Predicting Photometric and Spectroscopic Signatures of Rings around Transiting Extrasolar Planets

We present theoretical predictions for photometric and spectroscopic signatures of rings around transiting extrasolar planets. On the basis of a general formulation for the transiting signature in the stellar light curve and the velocity anomaly due to the Rossiter effect, we compute the expected signals analytically for a face-on ring system, and numerically for more general configurations. We study the detectability of a ring around a transiting planet located at a=3AU for a variety of obliquity and azimuthal angles, and find that it is possible to detect the ring signature both photometrically and spectroscopically unless the ring is almost edge-on (i.e., the obliquity angle of the ring \theta is much less than unity).
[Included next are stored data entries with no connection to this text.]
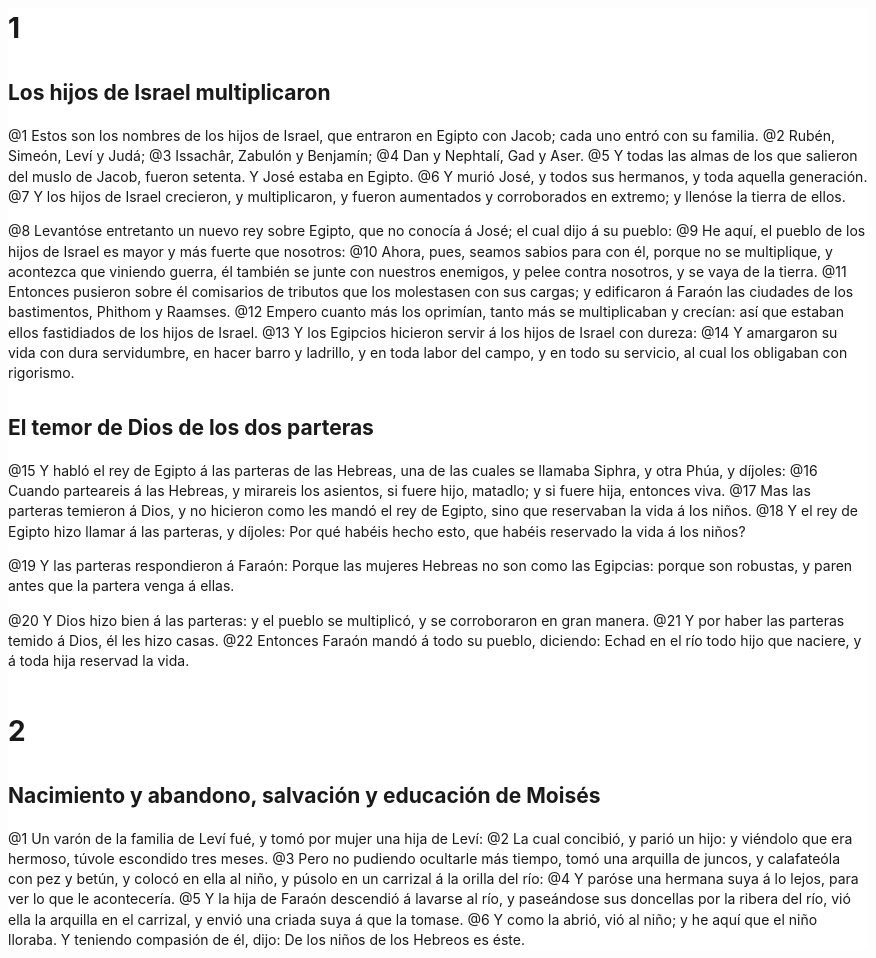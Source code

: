 # 1 
## Los hijos de Israel multiplicaron
@1 Estos son los nombres de los hijos de Israel, que entraron en Egipto con Jacob; cada uno entró con su familia. 
@2 Rubén, Simeón, Leví y Judá; 
@3 Issachâr, Zabulón y Benjamín; 
@4 Dan y Nephtalí, Gad y Aser. 
@5 Y todas las almas de los que salieron del muslo de Jacob, fueron setenta. Y José estaba en Egipto. 
@6 Y murió José, y todos sus hermanos, y toda aquella generación. 
@7 Y los hijos de Israel crecieron, y multiplicaron, y fueron aumentados y corroborados en extremo; y llenóse la tierra de ellos.

@8 Levantóse entretanto un nuevo rey sobre Egipto, que no conocía á José; el cual dijo á su pueblo: 
@9 He aquí, el pueblo de los hijos de Israel es mayor y más fuerte que nosotros: 
@10 Ahora, pues, seamos sabios para con él, porque no se multiplique, y acontezca que viniendo guerra, él también se junte con nuestros enemigos, y pelee contra nosotros, y se vaya de la tierra. 
@11 Entonces pusieron sobre él comisarios de tributos que los molestasen con sus cargas; y edificaron á Faraón las ciudades de los bastimentos, Phithom y Raamses. 
@12 Empero cuanto más los oprimían, tanto más se multiplicaban y crecían: así que estaban ellos fastidiados de los hijos de Israel. 
@13 Y los Egipcios hicieron servir á los hijos de Israel con dureza: 
@14 Y amargaron su vida con dura servidumbre, en hacer barro y ladrillo, y en toda labor del campo, y en todo su servicio, al cual los obligaban con rigorismo.

## El temor de Dios de los dos parteras
@15 Y habló el rey de Egipto á las parteras de las Hebreas, una de las cuales se llamaba Siphra, y otra Phúa, y díjoles: 
@16 Cuando parteareis á las Hebreas, y mirareis los asientos, si fuere hijo, matadlo; y si fuere hija, entonces viva. 
@17 Mas las parteras temieron á Dios, y no hicieron como les mandó el rey de Egipto, sino que reservaban la vida á los niños. 
@18 Y el rey de Egipto hizo llamar á las parteras, y díjoles: Por qué habéis hecho esto, que habéis reservado la vida á los niños?

@19 Y las parteras respondieron á Faraón: Porque las mujeres Hebreas no son como las Egipcias: porque son robustas, y paren antes que la partera venga á ellas.

@20 Y Dios hizo bien á las parteras: y el pueblo se multiplicó, y se corroboraron en gran manera. 
@21 Y por haber las parteras temido á Dios, él les hizo casas. 
@22 Entonces Faraón mandó á todo su pueblo, diciendo: Echad en el río todo hijo que naciere, y á toda hija reservad la vida. 

# 2 
## Nacimiento y abandono, salvación y educación de Moisés
@1 Un varón de la familia de Leví fué, y tomó por mujer una hija de Leví: 
@2 La cual concibió, y parió un hijo: y viéndolo que era hermoso, túvole escondido tres meses. 
@3 Pero no pudiendo ocultarle más tiempo, tomó una arquilla de juncos, y calafateóla con pez y betún, y colocó en ella al niño, y púsolo en un carrizal á la orilla del río: 
@4 Y paróse una hermana suya á lo lejos, para ver lo que le acontecería. 
@5 Y la hija de Faraón descendió á lavarse al río, y paseándose sus doncellas por la ribera del río, vió ella la arquilla en el carrizal, y envió una criada suya á que la tomase. 
@6 Y como la abrió, vió al niño; y he aquí que el niño lloraba. Y teniendo compasión de él, dijo: De los niños de los Hebreos es éste.
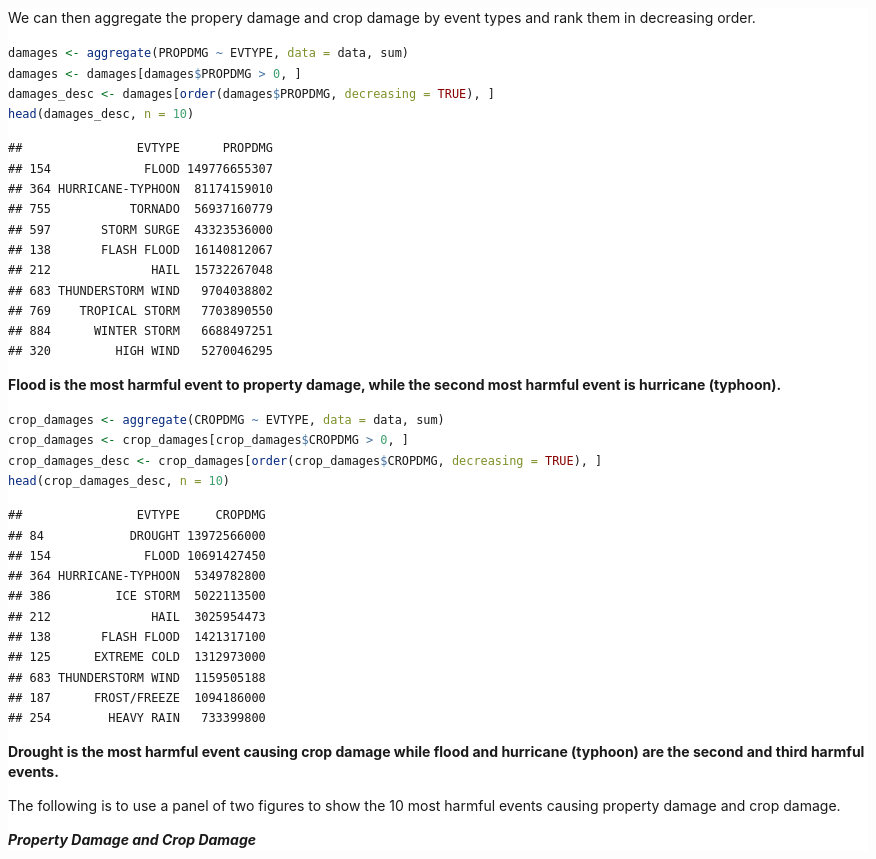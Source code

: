 We can then aggregate the propery damage and crop damage by event types and rank them in decreasing order.


```r
damages <- aggregate(PROPDMG ~ EVTYPE, data = data, sum)
damages <- damages[damages$PROPDMG > 0, ]
damages_desc <- damages[order(damages$PROPDMG, decreasing = TRUE), ]
head(damages_desc, n = 10)
```

```
##                EVTYPE      PROPDMG
## 154             FLOOD 149776655307
## 364 HURRICANE-TYPHOON  81174159010
## 755           TORNADO  56937160779
## 597       STORM SURGE  43323536000
## 138       FLASH FLOOD  16140812067
## 212              HAIL  15732267048
## 683 THUNDERSTORM WIND   9704038802
## 769    TROPICAL STORM   7703890550
## 884      WINTER STORM   6688497251
## 320         HIGH WIND   5270046295
```

**Flood is the most harmful event to property damage, while the second most harmful event is hurricane (typhoon).**


```r
crop_damages <- aggregate(CROPDMG ~ EVTYPE, data = data, sum)
crop_damages <- crop_damages[crop_damages$CROPDMG > 0, ]
crop_damages_desc <- crop_damages[order(crop_damages$CROPDMG, decreasing = TRUE), ]
head(crop_damages_desc, n = 10)
```

```
##                EVTYPE     CROPDMG
## 84            DROUGHT 13972566000
## 154             FLOOD 10691427450
## 364 HURRICANE-TYPHOON  5349782800
## 386         ICE STORM  5022113500
## 212              HAIL  3025954473
## 138       FLASH FLOOD  1421317100
## 125      EXTREME COLD  1312973000
## 683 THUNDERSTORM WIND  1159505188
## 187      FROST/FREEZE  1094186000
## 254        HEAVY RAIN   733399800
```

**Drought is the most harmful event causing crop damage while flood and hurricane (typhoon) are the second and third harmful events.**

The following is to use a panel of two figures to show the 10 most harmful events causing property damage and crop damage.

***Property Damage and Crop Damage***
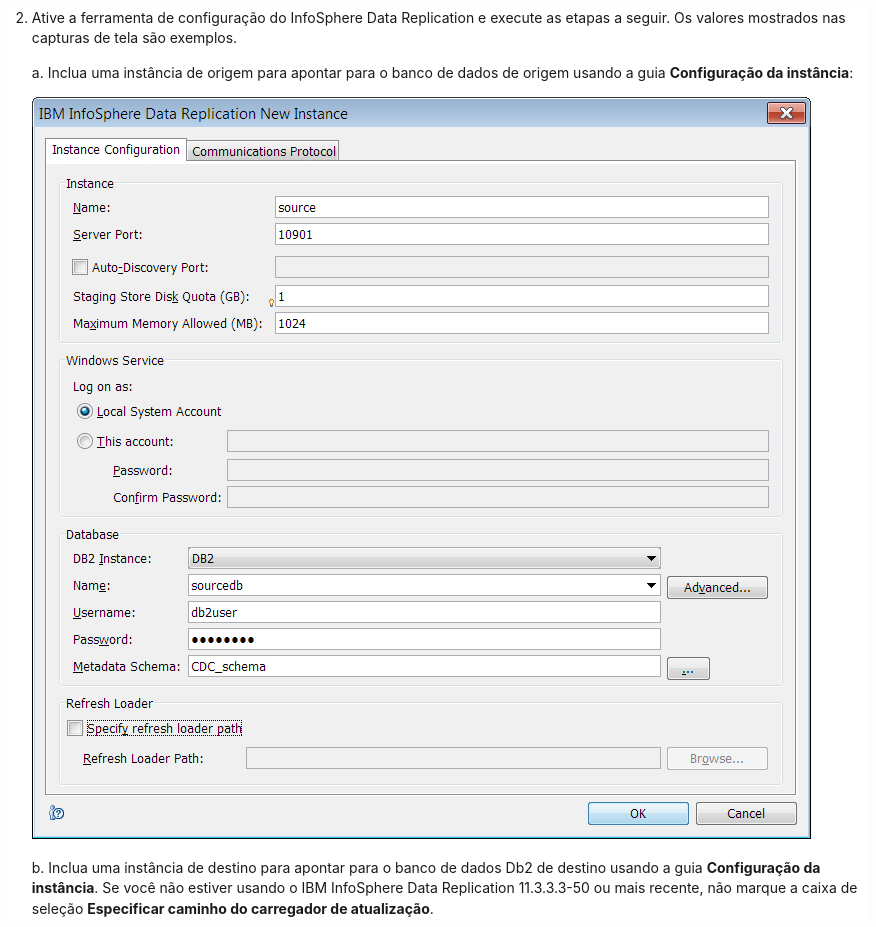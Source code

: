 2. Ative a ferramenta de configuração do InfoSphere Data Replication e execute as etapas a seguir. Os valores mostrados nas capturas de tela são exemplos.
        
   a. Inclua uma instância de origem para apontar para o banco de dados de origem usando a guia **Configuração da instância**:

   ![IIDR New Instance - Source instance](images/IIDR_source_instance.jpg)

   b. Inclua uma instância de destino para apontar para o banco de dados Db2 de destino usando a guia **Configuração da instância**. Se você não estiver usando o IBM InfoSphere Data Replication 11.3.3.3-50 ou mais recente, não marque a caixa de seleção **Especificar caminho do carregador de atualização**.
We also consider the detectability of planetary rings around a close-in planet, HD 209458b ($\theta\approx 90^\circ-i_{\rm orbit} \approx 3^\circ.32$), and Saturn ($\theta \approx 26^\circ.7$) as illustrative examples. While the former is difficult to detect with the current precision (photometric precision of 10^-4 and radial velocity precision of 1 m/s), a marginal detection of the latter is possible photometrically. If the future precision of the radial velocity measurement reaches even below 0.1 m/s, they will be even detectable from the ground-based spectroscopic observations.